O estudante Leandro de Souza Vicente, de 25 anos, disse que sofreu problemas com a família e não encontrou ajuda na assistência social da universidade após iniciar a transição. “Não tenho coragem de usar o banheiro masculino, meus colegas fazem 'caras e bocas'. Vou em outros institutos. E o preconceito se estende para a sala de aula.” Segundo ele, ao ter o nome alterado para o social na lista de chamada, os colegas e professor ironizam.
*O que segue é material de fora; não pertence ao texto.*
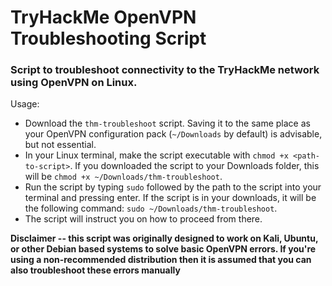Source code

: # TryHackMe OpenVPN Troubleshooting Script

### Script to troubleshoot connectivity to the TryHackMe network using OpenVPN on Linux.

Usage:

- Download the `thm-troubleshoot` script. Saving it to the same place as your OpenVPN configuration pack (`~/Downloads` by default) is advisable, but not essential.
- In your Linux terminal, make the script executable with `chmod +x <path-to-script>`. If you downloaded the script to your Downloads folder, this will be `chmod +x ~/Downloads/thm-troubleshoot`.
- Run the script by typing `sudo` followed by the path to the script into your terminal and pressing enter. If the script is in your downloads, it will be the following command: `sudo ~/Downloads/thm-troubleshoot`.
- The script will instruct you on how to proceed from there.

**Disclaimer -- this script was originally designed to work on Kali, Ubuntu, or other Debian based systems to solve basic OpenVPN errors. If you're using a non-recommended distribution then it is assumed that you can also troubleshoot these errors manually**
Amara contou ainda que uma aluna transexual abandonou o mestrado por não aguentar a pressão sofrida .
Instituição
 
A Unicamp informou que “repudia toda manifestação ou ato que implique em discriminação de qualquer natureza”. Disse ainda que, desde novembro de 2012, oferece aos estudantes a opção de nome social, nos termos do decreto estadual 55.588 de 17 de março de 2010. A nota informa que, para requerer o nome social, o interessado deve preencher um formulário no site da Diretoria Acadêmica.
 
O nome social constará nos documentos de uso interno da universidade, acompanhado do sobrenome do registro civil. No caso de documentos oficiais de uso externo, o prenome anotado no registro civil será acompanhado do prenome escolhido.